A mind-boggling stellar explosion is baffling astronomers, who say this cosmic beast is so immensely powerful that no one's sure exactly what made it go boom.
The recently discovered inferno is about 200 times more powerful than a typical exploding star, or supernova, and 570 billion times brighter than our sun. It was first spotted in June by the All-Sky Automated Survey for Supernovae, nicknamed the "Assassin" project, so it's called ASASSN-15lh.
Astronomers describe their finding in a study published Thursday in the journal Science.
Even though it's the brightest supernova on record — if indeed it is a supernova — it can't be seen with the naked eye from Earth, since it is 3.8 billion light-years away.

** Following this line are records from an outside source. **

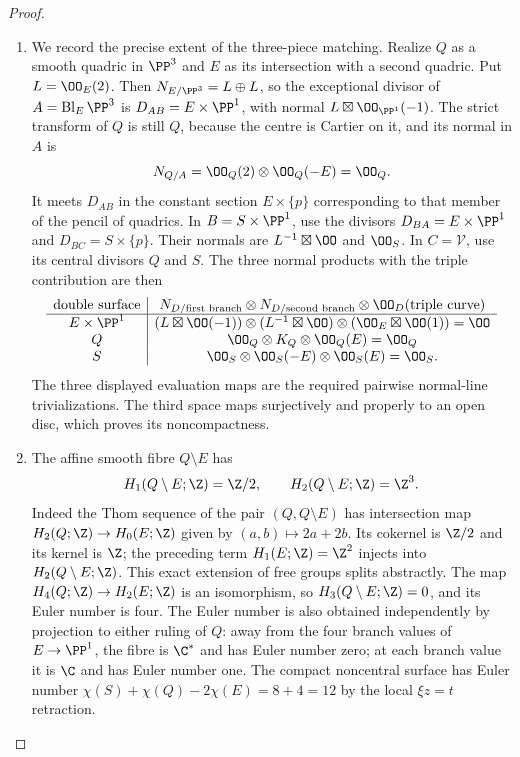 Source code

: \begin{proof}
\begin{enumerate}[label=\arabic*.,leftmargin=*]
\item We record the precise extent of the three-piece matching.
Realize $Q$ as a smooth quadric in $\PP^3$ and $E$ as its
intersection with a second quadric.  Put $L=\OO_E(2)$.
Then $N_{E/\PP^3}=L\oplus L$, so the exceptional divisor
of $A=\operatorname{Bl}_E\PP^3$ is
$D_{AB}=E\times\PP^1$, with normal
$L\boxtimes\OO_{\PP^1}(-1)$.
The strict transform of $Q$ is still $Q$, because the centre is
Cartier on it, and its normal in $A$ is
\[
 N_{Q/A}=\OO_Q(2)\otimes\OO_Q(-E)=\OO_Q.
\]
It meets $D_{AB}$ in the constant section $E\times\{p\}$
corresponding to that member of the pencil of quadrics.
In $B=S\times\PP^1$, use the divisors
$D_{BA}=E\times\PP^1$ and $D_{BC}=S\times\{p\}$.
Their normals are $L^{-1}\boxtimes\OO$ and $\OO_S$.
In $C=\mathcal V$, use its central divisors $Q$ and $S$.
The three normal products with the triple contribution are then
\[
\begin{array}{c|c}
 \text{double surface}&
 N_{D/\text{first branch}}\otimes
 N_{D/\text{second branch}}\otimes\OO_D(\text{triple curve})\\ \hline
 E\times\PP^1&
 (L\boxtimes\OO(-1))\otimes(L^{-1}\boxtimes\OO)
       \otimes(\OO_E\boxtimes\OO(1))=\OO\\
 Q&\OO_Q\otimes K_Q\otimes\OO_Q(E)=\OO_Q\\
 S&\OO_S\otimes\OO_S(-E)\otimes\OO_S(E)=\OO_S.
\end{array}
\]
The three displayed evaluation maps are the required pairwise
normal-line trivializations. The third space maps surjectively and
properly to an open disc, which proves its noncompactness.

\item The affine smooth fibre $Q\setminus E$ has
\[
 H_1(Q\setminus E;\Z)=\Z/2,\qquad
 H_2(Q\setminus E;\Z)=\Z^3.
\]
Indeed the Thom sequence of the pair $(Q,Q\setminus E)$ has
intersection map $H_2(Q;\Z)\to H_0(E;\Z)$ given by
$(a,b)\mapsto2a+2b$.  Its cokernel is $\Z/2$ and its
kernel is $\Z$; the preceding term $H_1(E;\Z)=\Z^2$
injects into $H_2(Q\setminus E;\Z)$.
This exact extension of free groups splits abstractly.
The map $H_4(Q;\Z)\to H_2(E;\Z)$ is an isomorphism,
so $H_3(Q\setminus E;\Z)=0$, and its Euler number is four.
The Euler number is also obtained independently by projection
to either ruling of $Q$: away from the four branch values of
$E\to\PP^1$, the fibre is $\C^*$ and has Euler number zero;
at each branch value it is $\C$ and has Euler number one.
The compact noncentral surface has Euler number
$\chi(S)+\chi(Q)-2\chi(E)=8+4=12$ by the local $\xi z=t$ retraction.
\end{enumerate}
\end{proof}
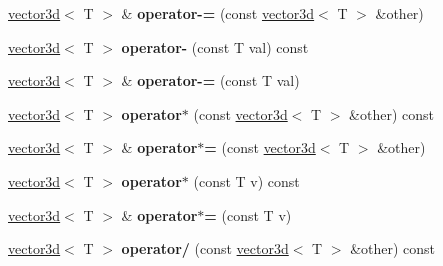 \begin{DoxyCompactItemize}
\item 
\hyperlink{classirr_1_1core_1_1vector3d}{vector3d}$<$ T $>$ \& {\bfseries operator-\/=} (const \hyperlink{classirr_1_1core_1_1vector3d}{vector3d}$<$ T $>$ \&other)\hypertarget{classirr_1_1core_1_1vector3d_a91a4a39544340b3d02e81659f1a0b7d2}{}\label{classirr_1_1core_1_1vector3d_a91a4a39544340b3d02e81659f1a0b7d2}

\item 
\hyperlink{classirr_1_1core_1_1vector3d}{vector3d}$<$ T $>$ {\bfseries operator-\/} (const T val) const \hypertarget{classirr_1_1core_1_1vector3d_a4c9b7154c6d582cd49039bd4f61c48cb}{}\label{classirr_1_1core_1_1vector3d_a4c9b7154c6d582cd49039bd4f61c48cb}

\item 
\hyperlink{classirr_1_1core_1_1vector3d}{vector3d}$<$ T $>$ \& {\bfseries operator-\/=} (const T val)\hypertarget{classirr_1_1core_1_1vector3d_afe666e30d5e903d4d910f2544829233c}{}\label{classirr_1_1core_1_1vector3d_afe666e30d5e903d4d910f2544829233c}

\item 
\hyperlink{classirr_1_1core_1_1vector3d}{vector3d}$<$ T $>$ {\bfseries operator$\ast$} (const \hyperlink{classirr_1_1core_1_1vector3d}{vector3d}$<$ T $>$ \&other) const \hypertarget{classirr_1_1core_1_1vector3d_aab7ded0a282f23cdc75533873f41dee5}{}\label{classirr_1_1core_1_1vector3d_aab7ded0a282f23cdc75533873f41dee5}

\item 
\hyperlink{classirr_1_1core_1_1vector3d}{vector3d}$<$ T $>$ \& {\bfseries operator$\ast$=} (const \hyperlink{classirr_1_1core_1_1vector3d}{vector3d}$<$ T $>$ \&other)\hypertarget{classirr_1_1core_1_1vector3d_a04e89643ddbd6e17ffceffd64e740760}{}\label{classirr_1_1core_1_1vector3d_a04e89643ddbd6e17ffceffd64e740760}

\item 
\hyperlink{classirr_1_1core_1_1vector3d}{vector3d}$<$ T $>$ {\bfseries operator$\ast$} (const T v) const \hypertarget{classirr_1_1core_1_1vector3d_ae8ecbd713bd488d45eab406f34679c1c}{}\label{classirr_1_1core_1_1vector3d_ae8ecbd713bd488d45eab406f34679c1c}

\item 
\hyperlink{classirr_1_1core_1_1vector3d}{vector3d}$<$ T $>$ \& {\bfseries operator$\ast$=} (const T v)\hypertarget{classirr_1_1core_1_1vector3d_a588d293d4d3ebd95240a9d2b46072233}{}\label{classirr_1_1core_1_1vector3d_a588d293d4d3ebd95240a9d2b46072233}

\item 
\hyperlink{classirr_1_1core_1_1vector3d}{vector3d}$<$ T $>$ {\bfseries operator/} (const \hyperlink{classirr_1_1core_1_1vector3d}{vector3d}$<$ T $>$ \&other) const \hypertarget{classirr_1_1core_1_1vector3d_a82f734747a8d460a73482dc69a1d2ece}{}\label{classirr_1_1core_1_1vector3d_a82f734747a8d460a73482dc69a1d2ece}


\end{DoxyCompactItemize}

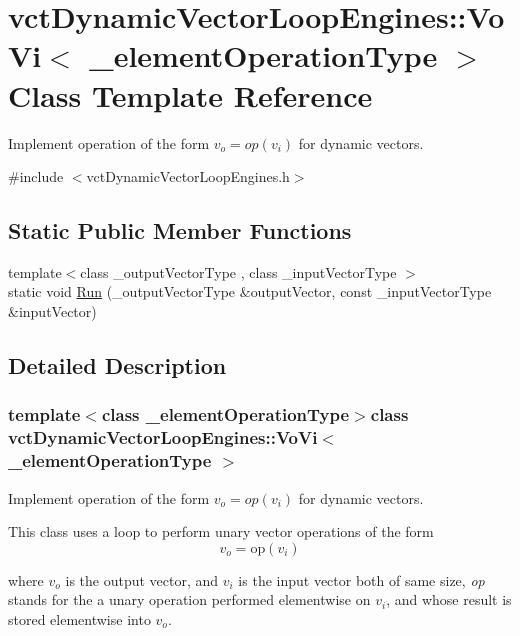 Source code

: \hypertarget{classvct_dynamic_vector_loop_engines_1_1_vo_vi}{\section{vct\-Dynamic\-Vector\-Loop\-Engines\-:\-:Vo\-Vi$<$ \-\_\-element\-Operation\-Type $>$ Class Template Reference}
\label{classvct_dynamic_vector_loop_engines_1_1_vo_vi}
}


Implement operation of the form $v_o = op(v_i)$ for dynamic vectors.  




{\ttfamily \#include $<$vct\-Dynamic\-Vector\-Loop\-Engines.\-h$>$}

\subsection*{Static Public Member Functions}
\begin{DoxyCompactItemize}
\item 
{\footnotesize template$<$class \-\_\-output\-Vector\-Type , class \-\_\-input\-Vector\-Type $>$ }\\static void \hyperlink{classvct_dynamic_vector_loop_engines_1_1_vo_vi_a5beea25301a89db0c5c75e21224afca2}{Run} (\-\_\-output\-Vector\-Type \&output\-Vector, const \-\_\-input\-Vector\-Type \&input\-Vector)
\end{DoxyCompactItemize}


\subsection{Detailed Description}
\subsubsection*{template$<$class \-\_\-element\-Operation\-Type$>$class vct\-Dynamic\-Vector\-Loop\-Engines\-::\-Vo\-Vi$<$ \-\_\-element\-Operation\-Type $>$}

Implement operation of the form $v_o = op(v_i)$ for dynamic vectors. 

This class uses a loop to perform unary vector operations of the form \[ v_{o} = \mathrm{op}(v_{i}) \]

where $v_{o}$ is the output vector, and $v_{i}$ is the input vector both of same size, {\itshape op} stands for the a unary operation performed elementwise on $v_{i}$, and whose result is stored elementwise into $v_{o}$.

Even telescopes don't help much. "It looks like a little smudge," says Subo Dong, an astronomer at the Kavli Institute for Astronomy and Astrophysics at Peking University. "This is because it's so far away. It doesn't look so spectacular."
And if you could get into a spaceship and fly closer, you wouldn't want to, says astronomer Ben Shappee, at the Carnegie Observatories. That's because this monster puts out a lot of ultraviolet radiation, so if you actually got close enough to get a good look, "you would be dead right away," he points out.
Initially, the scientists didn't realize just how bright this beast was.
"We knew it was probably a supernova, but we didn't know at that time how interesting or how important it is," Dong recalls.
But soon, more observations from a different telescope made him realize "it was the most luminous supernova yet discovered." Dong says he was so excited when he got the news by email one night at 2 a.m., he couldn't go back to sleep at all.
Supernovas have captured the imaginations of sky watchers since ancient times. The first one was observed nearly 2,000 years ago. What's more, you wouldn't be here without them, because almost everything in your life is made up of the remnants of these violent stellar deaths.
"If you look around here on Earth, anything that's not hydrogen or helium was actually made inside of a star," explains Shappee. "It actually has to go through a supernova explosion to be distributed across the galaxy."
This new one is more than twice as bright as the previous record holder. What's powering it?
"Honestly, the answer is, 'We don't know,' " says Dong.
Astronomers will continue to watch it in the coming months with all kinds of telescopes, including the Hubble Space Telescope. Shappee says he is not sad that this explosion has already peaked and will slowly fade.
"We get more and more information — you see basically deeper and deeper into the supernova the longer you observe it," he says. "How it changes with time can give us additional information."
Edo Berger, an astronomer at Harvard University, says this find is exciting because "it's often, I think, the most extreme events that teach us the most about the range of possibilities that the universe comes up with, especially when it comes to exploding objects."
Most supernovas are the result of some sort of exploding star, says Berger. Superluminous supernovas are at least 10 times brighter than more garden-variety ones, and they're rare. Scientists know only of about 30 of these more powerful explosions, and while they have theories about what drives them, ASASSN-15lh is so extreme that current models can't explain it.
"The event itself seems to be coming from the center of the galaxy," says Berger. "And so I think that raises the possibility that it could be related to the supermassive black hole that resides in the center of a galaxy like that. And perhaps it is due to a very different mechanism than the explosion of a star." Perhaps a star got too close to the black hole, which is now ripping it to shreds.
"It's a story that continues to evolve. It will be interesting to see where we are a year from now," says Berger. "We might have a completely different version or story of what we think this object is."
Still, while this explosion is awesome, Berger says it's not the biggest bang astronomers have seen. Gamma ray bursts, for example, are much more energetic and luminous.